“Pasukan pemenang mendapatkan kemenanganya
sebelum berangkat ke medan pertempuran” Sun Tzu
Pasang surut kaderisasi organisasi gerakan mahasiswa, yang
termanifestasi dalam proses kaderisasi formal yang dilakukan terlihat sekali
bahwa hampir setiap organasisasi kader mahasiswa di berbagai kota, selama ini
sangat bergantung pada momentum yang ada. Setiap
ada momentum orientasi mahasiswa baru biasanya
kaderisasi akan berjalan, namun
ketika tidak ada momentum maka kaderisasi akan
kembali surut.
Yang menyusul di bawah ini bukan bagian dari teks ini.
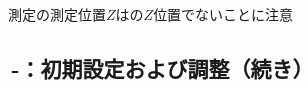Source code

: \begin{marker}
\nameOutcutCenter 測定\MXIface の測定位置$Z$は\EndFace の$Z$位置でないことに注意
\end{marker}


\clearpage
\subsection{\,-：初期設定および調整（続き）}

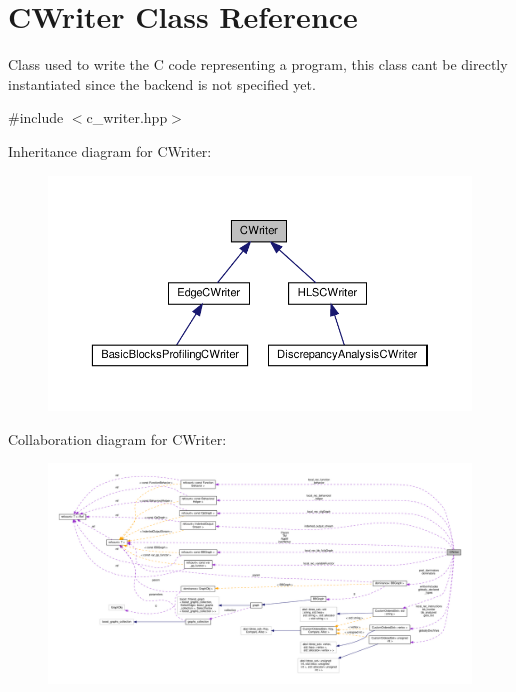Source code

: \hypertarget{classCWriter}{}\section{C\+Writer Class Reference}
\label{classCWriter}


Class used to write the C code representing a program, this class can\textquotesingle{}t be directly instantiated since the backend is not specified yet.  




{\ttfamily \#include $<$c\+\_\+writer.\+hpp$>$}



Inheritance diagram for C\+Writer\+:
\nopagebreak
\begin{figure}[H]
\begin{center}
\leavevmode
\includegraphics[width=350pt]{d6/d07/classCWriter__inherit__graph}
\end{center}
\end{figure}


Collaboration diagram for C\+Writer\+:
\nopagebreak
\begin{figure}[H]
\begin{center}
\leavevmode
\includegraphics[width=350pt]{d4/dd9/classCWriter__coll__graph}
\end{center}
\end{figure}

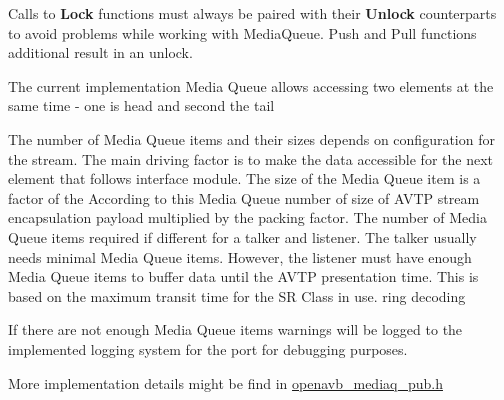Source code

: \begin{DoxyItemize}
\item Calls to {\bfseries Lock} functions must always be paired with their {\bfseries Unlock} counterparts to avoid problems while working with Media\+Queue. Push and Pull functions additional result in an unlock.
\item The current implementation Media Queue allows accessing two elements at the same time -\/ one is head and second the tail
\item The number of Media Queue items and their sizes depends on configuration for the stream. The main driving factor is to make the data accessible for the next element that follows interface module. The size of the Media Queue item is a factor of the According to this Media Queue number of size of A\+V\+TP stream encapsulation payload multiplied by the packing factor. The number of Media Queue items required if different for a talker and listener. The talker usually needs minimal Media Queue items. However, the listener must have enough Media Queue items to buffer data until the A\+V\+TP presentation time. This is based on the maximum transit time for the SR Class in use. ring decoding
\item If there are not enough Media Queue items warnings will be logged to the implemented logging system for the port for debugging purposes.
\end{DoxyItemize}

More implementation details might be find in \hyperlink{mediaq_2openavb__mediaq__pub_8h}{openavb\+\_\+mediaq\+\_\+pub.\+h} 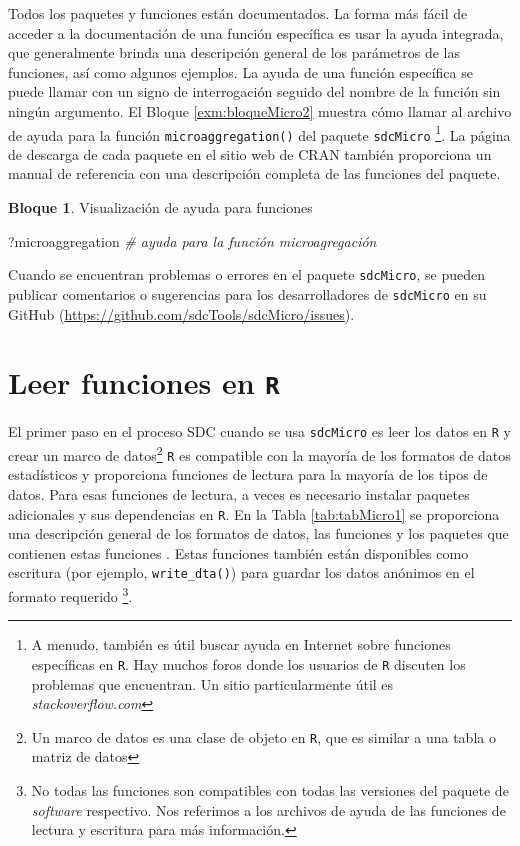 \documentclass[]{book}
\newenvironment{Shaded}{\begin{snugshade}}{\end{snugshade}}
\newcommand{\CommentTok}[1]{\textcolor[rgb]{0.56,0.35,0.01}{\textit{#1}}}
\newcommand{\NormalTok}[1]{#1}
\theoremstyle{definition}
\theoremstyle{definition}
\newtheorem{example}{Bloque}[chapter]
\theoremstyle{definition}
\theoremstyle{definition}
\theoremstyle{remark}
\begin{document}
Todos los paquetes y funciones están documentados. La forma más fácil de acceder a la documentación de una función específica es usar la ayuda integrada, que generalmente brinda una descripción general de los parámetros de las funciones, así como algunos ejemplos. La ayuda de una función específica se puede llamar con un signo de interrogación seguido del nombre de la función sin ningún argumento. El Bloque \ref{exm:bloqueMicro2} muestra cómo llamar al archivo de ayuda para la función \texttt{microaggregation()} del paquete \texttt{sdcMicro} \footnote{A menudo, también es útil buscar ayuda en Internet sobre funciones específicas en \texttt{R}. Hay muchos foros donde los usuarios de \texttt{R} discuten los problemas que encuentran. Un sitio particularmente útil es \emph{stackoverflow.com}}. La página de descarga de cada paquete en el sitio web de CRAN también proporciona un manual de referencia con una descripción completa de las funciones del paquete.

\begin{example}
\protect\hypertarget{exm:bloqueMicro2}{}{\label{exm:bloqueMicro2} }Visualización de ayuda para funciones
\end{example}

\begin{Shaded}
\begin{Highlighting}[]
\NormalTok{?microaggregation }\CommentTok{# ayuda para la función microagregación}
\end{Highlighting}
\end{Shaded}

Cuando se encuentran problemas o errores en el paquete \texttt{sdcMicro}, se pueden publicar comentarios o sugerencias para los desarrolladores de \texttt{sdcMicro} en su GitHub (\url{https://github.com/sdcTools/sdcMicro/issues}).

\hypertarget{leer-funciones-en-r}{%
\section{\texorpdfstring{Leer funciones en \texttt{R}}{Leer funciones en R}}\label{leer-funciones-en-r}}

El primer paso en el proceso SDC cuando se usa \texttt{sdcMicro} es leer los datos en \texttt{R} y crear un marco de datos\footnote{Un marco de datos es una clase de objeto en \texttt{R}, que es similar a una tabla o matriz de datos} \texttt{R} es compatible con la mayoría de los formatos de datos estadísticos y proporciona funciones de lectura para la mayoría de los tipos de datos. Para esas funciones de lectura, a veces es necesario instalar paquetes adicionales y sus dependencias en \texttt{R}. En la Tabla \ref{tab:tabMicro1} se proporciona una descripción general de los formatos de datos, las funciones y los paquetes que contienen estas funciones . Estas funciones también están disponibles como escritura (por ejemplo, \texttt{write\_dta()}) para guardar los datos anónimos en el formato requerido \footnote{No todas las funciones son compatibles con todas las versiones del paquete de \emph{software} respectivo. Nos referimos a los archivos de ayuda de las funciones de lectura y escritura para más información.}.
\end{document}

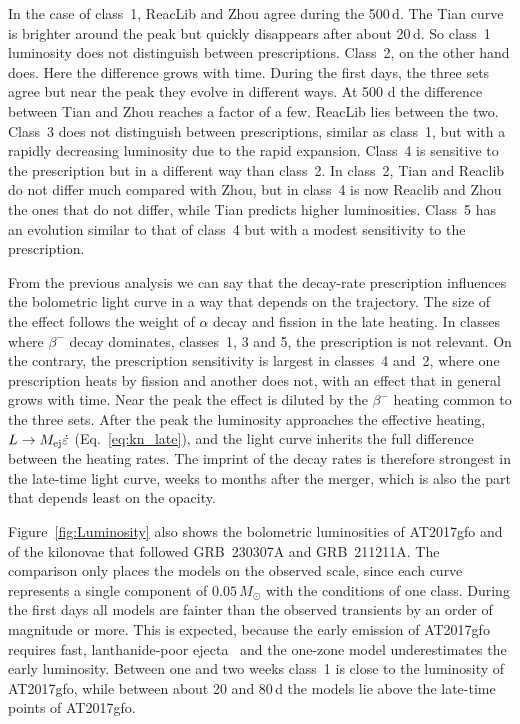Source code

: In the case of class~1, ReacLib and Zhou agree during the 500\,d.
The Tian curve is brighter around the peak but quickly disappears after about 20\,d.
So class~1 luminosity does not distinguish between prescriptions.
Class~2, on the other hand does.
Here the difference grows with time.
During the first days, the three sets agree but near the peak they evolve in different ways.
At 500 d the difference between Tian and Zhou reaches a factor of a few.
ReacLib lies between the two.
Class~3 does not distinguish between prescriptions, similar as class~1, but with a rapidly decreasing luminosity due to the rapid expansion.
Class~4 is sensitive to the prescription but in a different way than class~2.
In class~2, Tian and Reaclib do not differ much compared with Zhou, but in class~4 is now Reaclib and Zhou the ones that do not differ, while Tian predicts higher luminosities.
Class~5 has an evolution similar to that of class~4 but with a modest sensitivity to the prescription. 

From the previous analysis we can say that the decay-rate prescription influences the bolometric light curve in a way that depends on the trajectory.
The size of the effect follows the weight of $\alpha$ decay and fission in the late heating.
In classes where $\beta^-$ decay dominates, classes~1, 3 and 5, the prescription is not relevant.
On the contrary, the prescription sensitivity is largest in classes~4 and~2, where one prescription heats by fission and another does not, with an effect that in general grows with time.
Near the peak the effect is diluted by the $\beta^-$ heating common to the three sets.
After the peak the luminosity approaches the effective heating, $L\to M_{\rm ej}\dot\varepsilon$ (Eq.~\ref{eq:kn_late}), and the light curve inherits the full difference between the heating rates.
The imprint of the decay rates is therefore strongest in the late-time light curve, weeks to months after the merger, which is also the part that depends least on the opacity.

Figure~\ref{fig:Luminosity} also shows the bolometric luminosities of AT2017gfo and of the kilonovae that followed GRB~230307A and GRB~211211A.
The comparison only places the models on the observed scale, since each curve represents a single component of $0.05\,M_\odot$ with the conditions of one class.
During the first days all models are fainter than the observed transients by an order of magnitude or more.
This is expected, because the early emission of AT2017gfo requires fast, lanthanide-poor ejecta~\cite{villar_combined_2017} and the one-zone model underestimates the early luminosity.
Between one and two weeks class~1 is close to the luminosity of AT2017gfo, while between about 20 and 80\,d the models lie above the late-time points of AT2017gfo. 
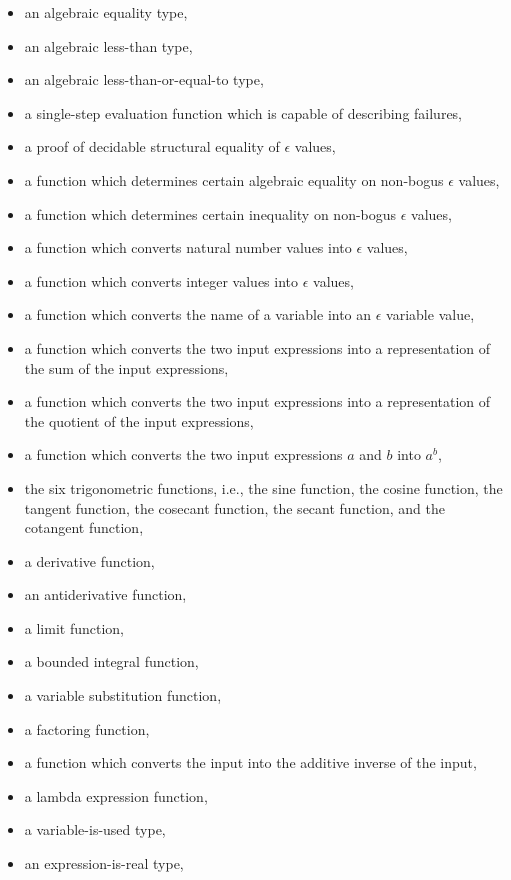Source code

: \documentclass{report}
\begin{document}
\begin{itemize}
  \item an algebraic equality type,
  \item an algebraic less-than type,
  \item an algebraic less-than-or-equal-to type,
  \item a single-step evaluation function which is capable of describing failures,
  \item a proof of decidable structural equality of \(\epsilon\) values,
  \item a function which determines certain algebraic equality on non-bogus \(\epsilon\) values,
  \item a function which determines certain inequality on non-bogus \(\epsilon\) values,
  \item a function which converts natural number values into \(\epsilon\) values,
  \item a function which converts integer values into \(\epsilon\) values,
  \item a function which converts the name of a variable into an \(\epsilon\) variable value,
  \item a function which converts the two input expressions into a representation of the sum of the input expressions,
  \item a function which converts the two input expressions into a representation of the quotient of the input expressions,
  \item a function which converts the two input expressions \(a\) and \(b\) into \(a^b\),
  \item the six trigonometric functions, i.e., the sine function, the cosine function, the tangent function, the cosecant function, the secant function, and the cotangent function,
  \item a derivative function,
  \item an antiderivative function,
  \item a limit function,
  \item a bounded integral function,
  \item a variable substitution function,
  \item a factoring function,
  \item a function which converts the input into the additive inverse of the input,
  \item a lambda expression function,
  \item a variable-is-used type,
  \item an expression-is-real type,

\end{itemize}
\end{document}
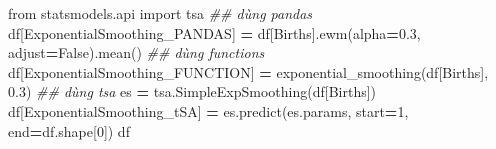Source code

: \documentclass[
]{book}
\newenvironment{Shaded}{\begin{snugshade}}{\end{snugshade}}
\newcommand{\CommentTok}[1]{\textcolor[rgb]{0.56,0.35,0.01}{\textit{#1}}}
\newcommand{\DecValTok}[1]{\textcolor[rgb]{0.00,0.00,0.81}{#1}}
\newcommand{\FloatTok}[1]{\textcolor[rgb]{0.00,0.00,0.81}{#1}}
\newcommand{\ImportTok}[1]{#1}
\newcommand{\NormalTok}[1]{#1}
\newcommand{\OperatorTok}[1]{\textcolor[rgb]{0.81,0.36,0.00}{\textbf{#1}}}
\newcommand{\StringTok}[1]{\textcolor[rgb]{0.31,0.60,0.02}{#1}}
\newcommand{\VariableTok}[1]{\textcolor[rgb]{0.00,0.00,0.00}{#1}}
\begin{document}
\begin{Shaded}
\begin{Highlighting}[]
\ImportTok{from}\NormalTok{ statsmodels.api }\ImportTok{import}\NormalTok{ tsa}
\CommentTok{\#\# dùng pandas}
\NormalTok{df[}\StringTok{\textquotesingle{}ExponentialSmoothing\_PANDAS\textquotesingle{}}\NormalTok{] }\OperatorTok{=}\NormalTok{ df[}\StringTok{\textquotesingle{}Births\textquotesingle{}}\NormalTok{].ewm(alpha}\OperatorTok{=}\FloatTok{0.3}\NormalTok{, adjust}\OperatorTok{=}\VariableTok{False}\NormalTok{).mean()}
\CommentTok{\#\# dùng functions}
\NormalTok{df[}\StringTok{\textquotesingle{}ExponentialSmoothing\_FUNCTION\textquotesingle{}}\NormalTok{] }\OperatorTok{=}\NormalTok{ exponential\_smoothing(df[}\StringTok{\textquotesingle{}Births\textquotesingle{}}\NormalTok{], }\FloatTok{0.3}\NormalTok{)}
\CommentTok{\#\# dùng tsa}
\NormalTok{es }\OperatorTok{=}\NormalTok{ tsa.SimpleExpSmoothing(df[}\StringTok{\textquotesingle{}Births\textquotesingle{}}\NormalTok{])}
\NormalTok{df[}\StringTok{\textquotesingle{}ExponentialSmoothing\_tSA\textquotesingle{}}\NormalTok{] }\OperatorTok{=}\NormalTok{ es.predict(es.params, start}\OperatorTok{=}\DecValTok{1}\NormalTok{, end}\OperatorTok{=}\NormalTok{df.shape[}\DecValTok{0}\NormalTok{])}
\NormalTok{df}
\end{Highlighting}
\end{Shaded}
\end{document}
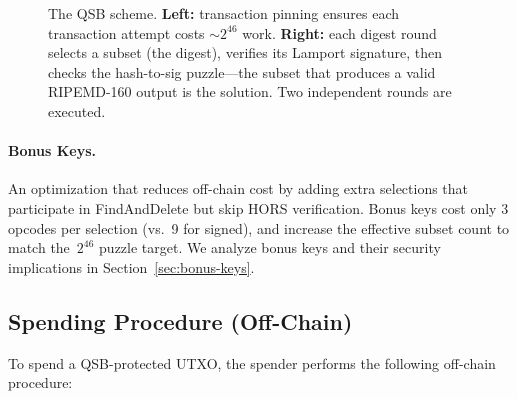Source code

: \documentclass[11pt, a4paper]{article}
\begin{document}
\begin{figure}[H]
\caption{The QSB scheme. \textbf{Left:} transaction pinning ensures each transaction attempt costs ${\sim}2^{46}$ work. \textbf{Right:} each digest round selects a subset (the digest), verifies its Lamport signature, then checks the hash-to-sig puzzle---the subset that produces a valid RIPEMD-160 output is the solution. Two independent rounds are executed.}
\label{fig:qs-scheme}
\end{figure}

\paragraph{Bonus Keys.}
An optimization that reduces off-chain cost by adding extra selections that participate in FindAndDelete but skip HORS verification. Bonus keys cost only 3 opcodes per selection (vs.\ 9 for signed), and increase the effective subset count to match the~$2^{46}$ puzzle target. We analyze bonus keys and their security implications in Section~\ref{sec:bonus-keys}.

\subsection{Spending Procedure (Off-Chain)}
\label{sec:spending-procedure}

To spend a QSB-protected UTXO, the spender performs the following off-chain procedure:
\end{document}
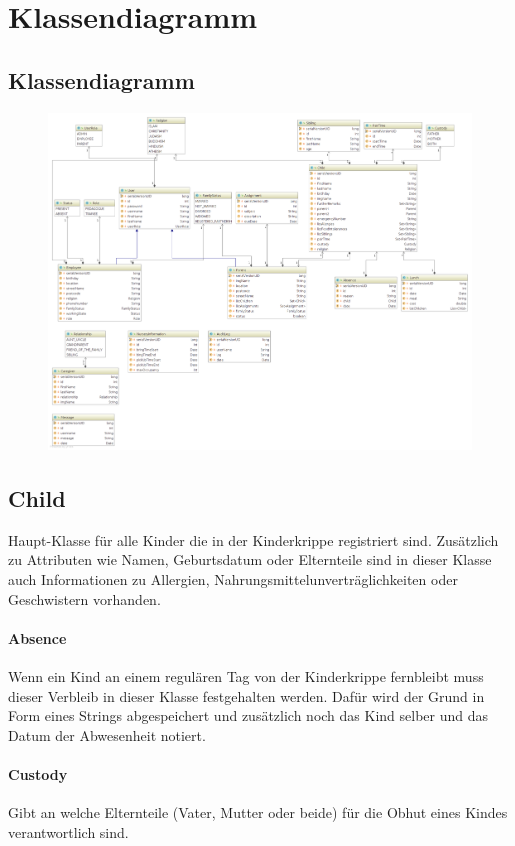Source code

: 

\newpage
\section{Klassendiagramm}

 \subsection{Klassendiagramm}
 \begin{figure}[ht!]
  \includegraphics[width = 150mm]{pictures/class_diagram_intellij_bright.png}
 \end{figure}

\newpage
\subsection{Child}
	Haupt-Klasse für alle Kinder die in der Kinderkrippe registriert sind. Zusätzlich zu Attributen wie Namen, Geburtsdatum oder Elternteile sind in dieser Klasse auch Informationen zu Allergien, Nahrungsmittelunverträglichkeiten oder Geschwistern vorhanden. 
\paragraph{Absence}
	Wenn ein Kind an einem regulären Tag von der Kinderkrippe fernbleibt muss dieser Verbleib in dieser Klasse festgehalten werden. Dafür wird der Grund in Form eines Strings abgespeichert und zusätzlich noch das Kind selber und das Datum der Abwesenheit notiert.
\paragraph{Custody}
	Gibt an welche Elternteile (Vater, Mutter oder beide) für die Obhut eines Kindes verantwortlich sind. 
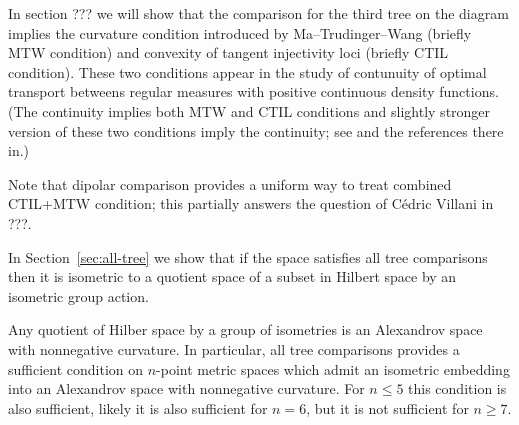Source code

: In section ??? we will show that the comparison for the third tree on the diagram implies
the curvature condition introduced by Ma--Trudinger--Wang (briefly MTW condition) and convexity of tangent injectivity loci (briefly CTIL condition).
These two conditions appear in the study of contunuity of optimal transport betweens regular measures with positive continuous density functions.
(The continuity implies both MTW and CTIL conditions and slightly stronger version of these two conditions imply the continuity;
see \cite{FRV-Nec+Suf} \cite{MTW+CTIL} and the references there in.)

Note that dipolar comparison provides a uniform way to treat combined CTIL+MTW condition;
this partially answers the question of Cédric Villani in ???.

In Section~\ref{sec:all-tree} we show that if the space satisfies all tree comparisons then it is isometric to a quotient space of a subset in Hilbert space by an isometric group action.

Any quotient of Hilber space by a group of isometries is an Alexandrov space with nonnegative curvature.
In particular, all tree comparisons provides a sufficient condition on $n$-point metric spaces which admit an isometric embedding into an Alexandrov space with nonnegative curvature.
For $n\le 5$ this condition is also sufficient, likely it is also sufficient for $n=6$, but it is not sufficient for $n\ge 7$.
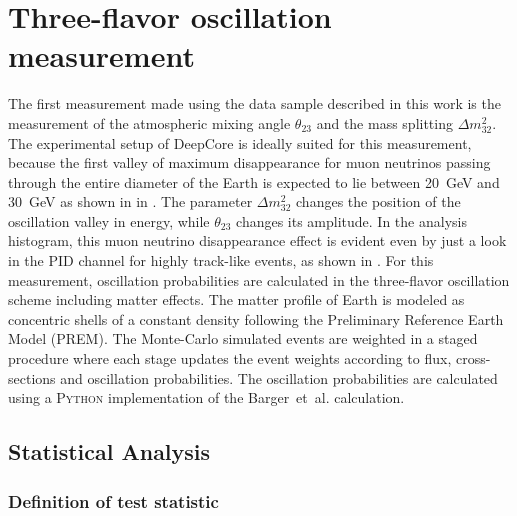\chapter{Three-flavor oscillation measurement}
\setchapterpreamble[u]{\margintoc}

The first measurement made using the data sample described in this work is the measurement of the atmospheric mixing angle $\theta_{23}$ and the mass splitting $\Delta m^2_{32}$.
The experimental setup of DeepCore is ideally suited for this measurement, because the first valley of maximum disappearance for muon neutrinos passing through the entire diameter of the Earth is expected to lie between 20~GeV and 30~GeV as shown in  in .
The parameter $\Delta m^2_{32}$ changes the position of the oscillation valley in energy, while $\theta_{23}$ changes its amplitude.
In the analysis histogram, this muon neutrino disappearance effect is evident even by just a look in the PID channel for highly track-like events, as shown in .
For this measurement, oscillation probabilities are calculated in the three-flavor oscillation scheme including matter effects.
The matter profile of Earth is modeled as concentric shells of a constant density following the Preliminary Reference Earth Model (PREM).
The Monte-Carlo simulated events are weighted in a staged procedure where each stage updates the event weights according to flux, cross-sections and oscillation probabilities.
The oscillation probabilities are calculated using a \textsc{Python} implementation of the Barger~et~al. calculation.

%    

\section{Statistical Analysis}

\subsection{Definition of test statistic}
\label{sec:test-statistic}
Kemandegan ini disebabkan adalah kesalahan
cara pandang gerakan dalam menempatkan prioritas kerja organisasi. Roda gerak
sebuah organisasi haruslah meletakkan prioritas utamanya pada pembangunan
basis, Seluruh aktifitas baik aktifitas sekretariat dan aktifitas panggung
lainnya (diskusi besar/kecil dan bahkan aksi-aksi massa yang dilakukan) harus
juga dimaknai sebagai pembangunan basis. Apabila pembangunan basis tidak
dilakukan maka organisasi mudah sekali menjadi elitis, jauh dari massa dan
jelas akan mudah mengalami kemandekan. Pembangunan basis adalah perwujudan
konkret dari kepemimpinan dalam suatu wilayah kampus.
Jangan sekedar bergantung pada momentum
Momentum
memang sangat membantu dalam memobilisir mahasiswa baru untuk
direkrut menjadi anggota. Namun ketergantungan terhadap momentum sajayang ada hanya akan membuat kaderisasi menjadi statis dan mandeg. Hal ini tentu akan
menghambat tercapainya perjuangan dalam gerakan mahasiswa. Oleh karena itu setiapmomentum yang adaharus dioptimalkan
secara maksimal dengan langkah-langkah pengorganisiran massa yang disiplin,
terencana, terarah dan jelas dalam pelaksanaanya.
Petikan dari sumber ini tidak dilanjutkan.